ID#052

Mesoscale features and climatology of severe convective storms in the southern part of Romania

Aurora Stan-Sion1, F. Martin-Leon2, C. Soci1
1National Institute of Meteorology and Hydrology - Romania
2National Institute of Meteorology, STAP - Spain

Romania is vulnerable to severe weather phenomena, which may occur across its territory, due to its climate, geographical position and complex orography. Thunderstorms including hail, high winds or heavy rainfall produce damages and even life losses.

In this study we have investigated weather situations that have driven to severe weather events in the Southern part of Romania were two Doppler radar systems have been installed recently.

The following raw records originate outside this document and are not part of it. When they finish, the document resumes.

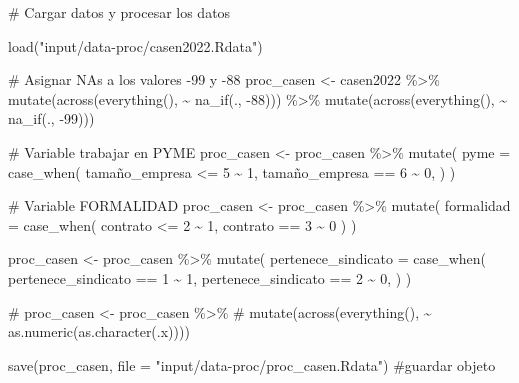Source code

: \documentclass[
  a4paper,
  oneside]{scrbook}
\newenvironment{Shaded}{\begin{snugshade}}{\end{snugshade}}
\newcommand{\AttributeTok}[1]{\textcolor[rgb]{0.40,0.45,0.13}{#1}}
\newcommand{\CommentTok}[1]{\textcolor[rgb]{0.37,0.37,0.37}{#1}}
\newcommand{\DecValTok}[1]{\textcolor[rgb]{0.68,0.00,0.00}{#1}}
\newcommand{\FunctionTok}[1]{\textcolor[rgb]{0.28,0.35,0.67}{#1}}
\newcommand{\NormalTok}[1]{\textcolor[rgb]{0.00,0.23,0.31}{#1}}
\newcommand{\OtherTok}[1]{\textcolor[rgb]{0.00,0.23,0.31}{#1}}
\newcommand{\SpecialCharTok}[1]{\textcolor[rgb]{0.37,0.37,0.37}{#1}}
\newcommand{\StringTok}[1]{\textcolor[rgb]{0.13,0.47,0.30}{#1}}
\begin{document}
\begin{Shaded}
\begin{Highlighting}[]
\CommentTok{\# Cargar datos y procesar los datos}

\FunctionTok{load}\NormalTok{(}\StringTok{"input/data{-}proc/casen2022.Rdata"}\NormalTok{)}

\CommentTok{\# Asignar NAs a los valores {-}99 y {-}88}
\NormalTok{proc\_casen }\OtherTok{\textless{}{-}}\NormalTok{ casen2022 }\SpecialCharTok{\%\textgreater{}\%}
  \FunctionTok{mutate}\NormalTok{(}\FunctionTok{across}\NormalTok{(}\FunctionTok{everything}\NormalTok{(), }\SpecialCharTok{\textasciitilde{}} \FunctionTok{na\_if}\NormalTok{(., }\SpecialCharTok{{-}}\DecValTok{88}\NormalTok{))) }\SpecialCharTok{\%\textgreater{}\%}  
  \FunctionTok{mutate}\NormalTok{(}\FunctionTok{across}\NormalTok{(}\FunctionTok{everything}\NormalTok{(), }\SpecialCharTok{\textasciitilde{}} \FunctionTok{na\_if}\NormalTok{(., }\SpecialCharTok{{-}}\DecValTok{99}\NormalTok{)))}

\CommentTok{\# Variable trabajar en PYME}
\NormalTok{proc\_casen }\OtherTok{\textless{}{-}}\NormalTok{ proc\_casen }\SpecialCharTok{\%\textgreater{}\%} \FunctionTok{mutate}\NormalTok{(}
  \AttributeTok{pyme =} \FunctionTok{case\_when}\NormalTok{(}
\NormalTok{    tamaño\_empresa }\SpecialCharTok{\textless{}=} \DecValTok{5} \SpecialCharTok{\textasciitilde{}} \DecValTok{1}\NormalTok{,}
\NormalTok{    tamaño\_empresa }\SpecialCharTok{==} \DecValTok{6} \SpecialCharTok{\textasciitilde{}} \DecValTok{0}\NormalTok{,}
\NormalTok{  )}
\NormalTok{)}

\CommentTok{\# Variable FORMALIDAD}
\NormalTok{proc\_casen }\OtherTok{\textless{}{-}}\NormalTok{ proc\_casen }\SpecialCharTok{\%\textgreater{}\%} \FunctionTok{mutate}\NormalTok{(}
  \AttributeTok{formalidad =} \FunctionTok{case\_when}\NormalTok{(}
\NormalTok{    contrato }\SpecialCharTok{\textless{}=} \DecValTok{2} \SpecialCharTok{\textasciitilde{}} \DecValTok{1}\NormalTok{,}
\NormalTok{    contrato }\SpecialCharTok{==} \DecValTok{3} \SpecialCharTok{\textasciitilde{}} \DecValTok{0}
\NormalTok{  )}
\NormalTok{)}

\NormalTok{proc\_casen }\OtherTok{\textless{}{-}}\NormalTok{ proc\_casen }\SpecialCharTok{\%\textgreater{}\%} \FunctionTok{mutate}\NormalTok{(}
  \AttributeTok{pertenece\_sindicato =} \FunctionTok{case\_when}\NormalTok{(}
\NormalTok{    pertenece\_sindicato }\SpecialCharTok{==} \DecValTok{1} \SpecialCharTok{\textasciitilde{}} \DecValTok{1}\NormalTok{,}
\NormalTok{    pertenece\_sindicato }\SpecialCharTok{==} \DecValTok{2} \SpecialCharTok{\textasciitilde{}} \DecValTok{0}\NormalTok{,}
\NormalTok{  )}
\NormalTok{)}

\CommentTok{\# proc\_casen \textless{}{-} proc\_casen \%\textgreater{}\%}
\CommentTok{\#   mutate(across(everything(), \textasciitilde{} as.numeric(as.character(.x))))}

\FunctionTok{save}\NormalTok{(proc\_casen,}
     \AttributeTok{file =} \StringTok{"input/data{-}proc/proc\_casen.Rdata"}\NormalTok{) }\CommentTok{\#guardar objeto}
\end{Highlighting}
\end{Shaded}
\end{document}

The specific configuration of the Carpathians mountains characterized by the strong curvature induces certain airflow in the lower layers of the atmosphere so that the forcing factors guided by the orography imprint similar patterns. Some favorite places for convergence lines in specific synoptic configuration were identified in the Romanian Plain. In the summer months the diurnal heating can produce thermal lows, which are another characteristic mesoscale feature in Romanian Plain, providing the low-level wind share. Local pressure lows can be caused due to the mountain barrier across the general flow (dipolar structure). Severe convective storms can appear in the plains but more often they occur on the southern slopes of the Meridional Charpatians where linear convective systems are formed. The propagation of such systems takes place along the mountain barrier, backward or forward, according to the orientation of the moist low-level jet, until is intersecting a pre-formed convergence line; the new propagation of the squall line becomes along that one. Several cases have been studied in order to catalogue them with respect to the identified conceptual model and it was found that there is a strong connection between the mesoscale orographical forcing and the climatology of these severe convective storms.

In our study, several types of data have been used, among them being radar data, satellite imagery and NWP products. The most valuable information was given by the two Doppler radar systems DWSR - 2500C.

The high resolution limited-area numerical weather prediction model ALADIN was also used for a better understanding of the atmospheric phenomena.